Marked Cards at the WSOP ?

by , Jun 21, 2009 | 10:08 pm

The card pictured here, according to @Andy_Bloch, was actually in use and in play at his table during today’s $5,000 NLH-Shootout.

Hmm, despite what some Batfaces may contend after a particularly good home-game run in 2005-06, I don’t know enough about card-marking systems to tell if these scuffs are a matter of defective product or an overzealous cheater. I’d tend to think the former — when you use a bajillion decks, there’s gonna be a bad one in there — but this pic is not the first murmur of marked cards at the 2009 WSOP.

But usually it’s in the high buy-in mixed games where the dangers occur (and floormen are operating on high alert). For example, smudges and nail marks were reportedly found on decks in the $10k 2-7NL-1D (won by Phil Ivey), where at least one specific player was targeted for enhanced interrogations intensified scrutiny.

4 Comments to “Marked Cards at the WSOP ?”

  1. Johnny Hughes

    I don’t believe those are intentionally marked cards. There are two good ways to check for marked cards. Take the deck and run your thumb from the bottom to the top of a corner. You are making the cards fly by like the frames of an old movie. If all the patterns are the same, you see nothing. If one card is different it sticks out.

    Another way to check for marks is to hold a card toward the overhead light and move it back and forth until the shine removes the pattern and you see only a shiny surface. The marks will stick out.

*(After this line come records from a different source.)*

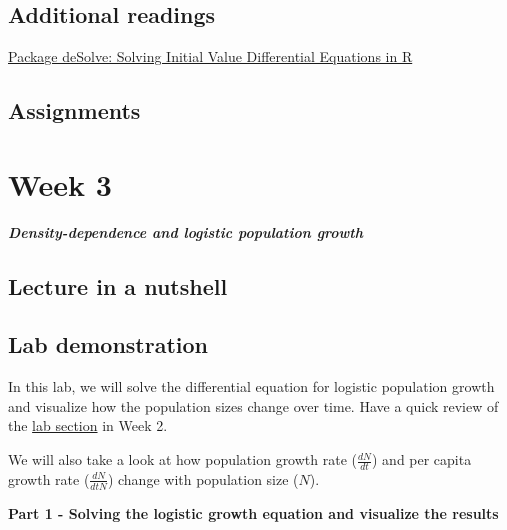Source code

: \documentclass[
]{book}
\begin{document}
\hypertarget{additional-readings-1}{%
\section*{Additional readings}\label{additional-readings-1}}

\href{./Additional\%20readings/Package\%20deSolve\%20-\%20Solving\%20Initial\%20Value\%20Differential\%20Equations\%20in\%20R.pdf}{Package deSolve: Solving Initial Value Differential Equations in R}

\hypertarget{assignments-1}{%
\section*{Assignments}\label{assignments-1}}

\hypertarget{week-3}{%
\chapter*{Week 3}\label{week-3}}

\textbf{\emph{Density-dependence and logistic population growth}}

\hypertarget{lecture-in-a-nutshell-2}{%
\section*{Lecture in a nutshell}\label{lecture-in-a-nutshell-2}}

\hypertarget{lab-demonstration-2}{%
\section*{Lab demonstration}\label{lab-demonstration-2}}

In this lab, we will solve the differential equation for logistic population growth and visualize how the population sizes change over time. Have a quick review of the \href{https://genchanghsu.github.io/2021_Fall_Introduction_to_Theoretical_Ecology/week-2.html\#lab-demonstration-1}{lab section} in Week 2.

We will also take a look at how population growth rate (\(\frac{dN}{dt}\)) and per capita growth rate (\(\frac{dN}{dtN}\)) change with population size (\(N\)).

\textbf{Part 1 - Solving the logistic growth equation and visualize the results}
\end{document}
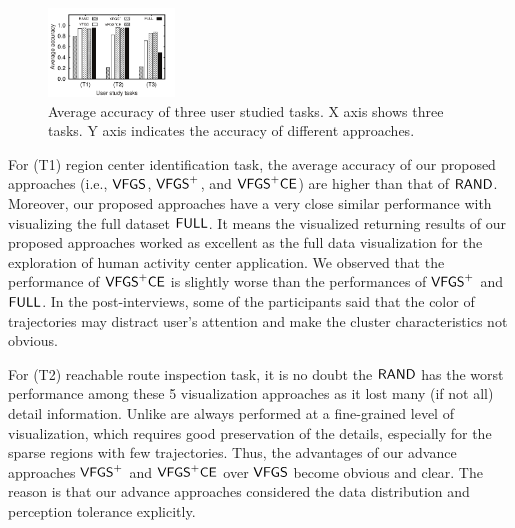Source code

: \begin{figure}[t]
	\centering
	\includegraphics[width=0.3\textwidth]{pictures/userstudy}
	\vspace{-4mm}
	\caption{Average accuracy of three user studied tasks. X axis shows three tasks. Y axis indicates the accuracy of different approaches.}
	\label{fig:accuracy}
	\vspace{-6mm}
\end{figure}

For (T1) region center identification task, the average accuracy of our proposed approaches (i.e., $\mathsf{VFGS}$, $\mathsf{VFGS}^{+}$, and $\mathsf{VFGS}^{+}\mathsf{CE}$) are higher than that of $\mathsf{RAND}{}$.
Moreover, our proposed approaches have a very close similar performance with visualizing the full dataset $\mathsf{FULL}$.
It means the visualized returning results of our proposed approaches worked as excellent as the full data visualization for the exploration of human activity center application.
We observed that the performance of $\mathsf{VFGS}^{+}\mathsf{CE}$ is slightly worse than the performances of $\mathsf{VFGS}^{+}$ and $\mathsf{FULL}$.
In the post-interviews, some of the participants said that the color of trajectories may distract user's attention and make the cluster characteristics not obvious.



For (T2) reachable route inspection task, it is no doubt the $\mathsf{RAND}$ has the worst performance among these 5 visualization approaches as it lost many (if not all) detail information.
Unlike  are always performed at a fine-grained level of visualization,
which requires good preservation of the details, especially for the sparse regions with few trajectories.
Thus, the advantages of our advance approaches $\mathsf{VFGS}^{+}$ and $\mathsf{VFGS}^{+}\mathsf{CE}$ over $\mathsf{VFGS}$ become obvious and clear.
The reason is that our advance approaches considered the data distribution and perception tolerance explicitly.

    Folks use an ink or a daub to make spots like those. It can be done accidentally with ball point pen ink on your hands.

    With plastic cards, daubers would use a blue on blue, with a slightly darker blue for the marks. or red on red.

    Paper players, folks using marked cards, will be wearing a hat, and looking really hard, usually when they are dealing.

    Those marks, black on white, obvious from a distance are either: 1. an accident or 2. an idiot. It is eleven to ten pick ’em.

  2. Johnny Hughes

    Those are the dumbest, easiest to mark cards I have ever seen. Long ago on Bicycle, a spoke would be missing, or a bird would have only one wing.

    For years, there was a daily ritual when I ran a poker game. We’d show new decks of diamond-backed Bees around for inspection. We’d smell of the bottom seal for a glue smell to see if they had been opened. Then we’d do the mark checks above.

    With Bees, the edges were different. A cheater could get five decks and make a deck of “sorts” where the low cards had a different pattern on the edges.

    I am not surprised that someone would try to mark cards at the table. No one but me checks for marks. It is impossible to prove who did it, unless you catch them with a little daub thingy that looks like the thumb print pads when you cash checks.

    It looks to me like those Bicycles above might have the pattern slighly off center sometimes. This would allow a casino employee to make decks of sorts, since the cards are used over and over.

    I’ve seen finger waves, cards that are warped differently than the others.

    In any poker joint, in any country in the whole wide world, someone is trying to cheat.

    Johnny Moss said, “I know about all those things because they were done to me. Being on the road is the best education the world.”

  3. RunningBad

    Lame Design, yes.
    Bad Printing, yes.
    No QC to allow those cards in rotation in the first place: You bet.

    But player’s marks … no.

  4. Kevin Mathers

    In Bloch’s brief time at the 8-game today, he also noted that the dealer was using a translucent cut card, which was noted at another table.